DHS graduate dreams of hurricane hunting

In 1992, 2nd Lt. Douglas Gautrau of the Air Force’s 26th Operational Weather Squadron, along his father, tracked the course of Hurricane Andrew. It was Gautrau’s first-ever attempt to map a hurricane, and the event consequently sparked an interest in him to educate himself on the storms.

“Hurricane Andrew in 1992 was the first hurricane I ever tracked,” he told Brandon Kusek in a recent interview for the Air Force’s weekly newpaper, The Bombardier. “Since then, I’ve been curious about hurricanes and wanted to learn more.”

Gautrau, a lifelong resident of St. Rose, graduated from Destrehan High School with honors in the spring of 2000 and enrolled as a freshman into the University of Louisiana-Monroe to pursue a degree in Atmospheric Science.

ULM was the only university in the state where he could earn the degree that would aid him in reaching his goal of hurricane hunting.

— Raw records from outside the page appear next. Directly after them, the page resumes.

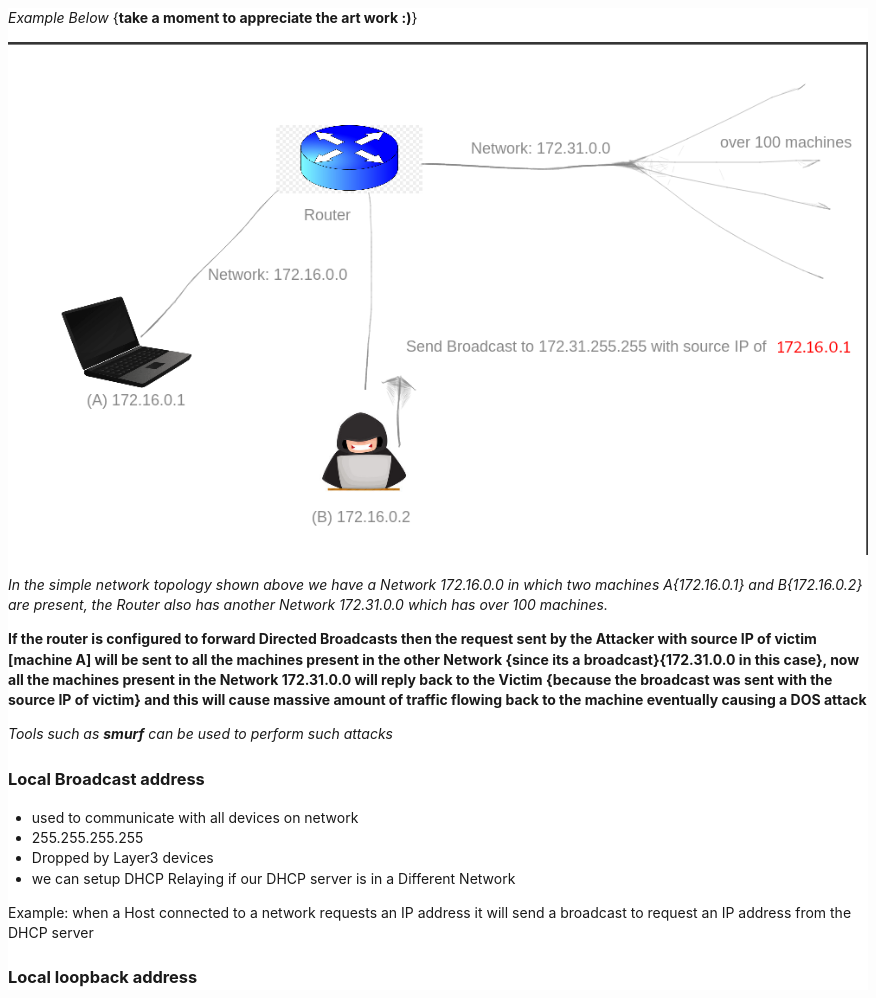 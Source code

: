 *Example Below* {**take a moment to appreciate the art work :)**}

![](https://github.com/SxNade/P4ck3t/blob/main/bcast.png)

*In the simple network topology shown above we have a Network 172.16.0.0 in which two machines A{172.16.0.1} and B{172.16.0.2} are present, the Router also has another Network 172.31.0.0 which has over 100 machines.*

**If the router is configured to forward Directed Broadcasts then the request sent by the Attacker with source IP of victim [machine A] will be sent to all the machines present in the other Network {since its a broadcast}{172.31.0.0 in this case}, now all the machines present in the Network 172.31.0.0 will reply back to the Victim {because the broadcast was sent with the source IP of victim} and this will cause massive amount of traffic flowing back to the machine eventually causing a DOS attack**

*Tools such as **smurf** can be used to perform such attacks*

### Local Broadcast address

  - used to communicate with all devices on network
  - 255.255.255.255
  - Dropped by Layer3 devices
  - we can setup DHCP Relaying if our DHCP server is in a Different Network

Example: when a Host connected to a network requests an IP address it will send a broadcast to request an IP address from the DHCP server

### Local loopback address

In 2004, Gautrau graduated from ULM and commited himself to training at the Air Force Officer Training School in Montgomery, AL because only Air Force Reservists can become hunters.

There Gautrau achieved the status of second lieutenant and was stationed at the weather squadron on the Barksdale Air Force Base as an active duty weather officer.

On Sept. 26, Gautrau will become a first lieutenant and has been approved for early dismissal from the training program to become a full-time active reservist serving as an aerial reconnaissance weather officer for the 53rd Weather Reconnaissance Squadron at Kessler Air Force Base in Biloxi, Miss.

Gautrau also told Kusek that he looks forward to predicting hurricanes and can not wait to get up close and personal to the storms.

“I’ve tracked well more than 150 hurricanes,” said Gautrau. “The ultimate hurricane job is to fly through it and see its physical structure first hand. I can’t wait for that adrenaline rush.”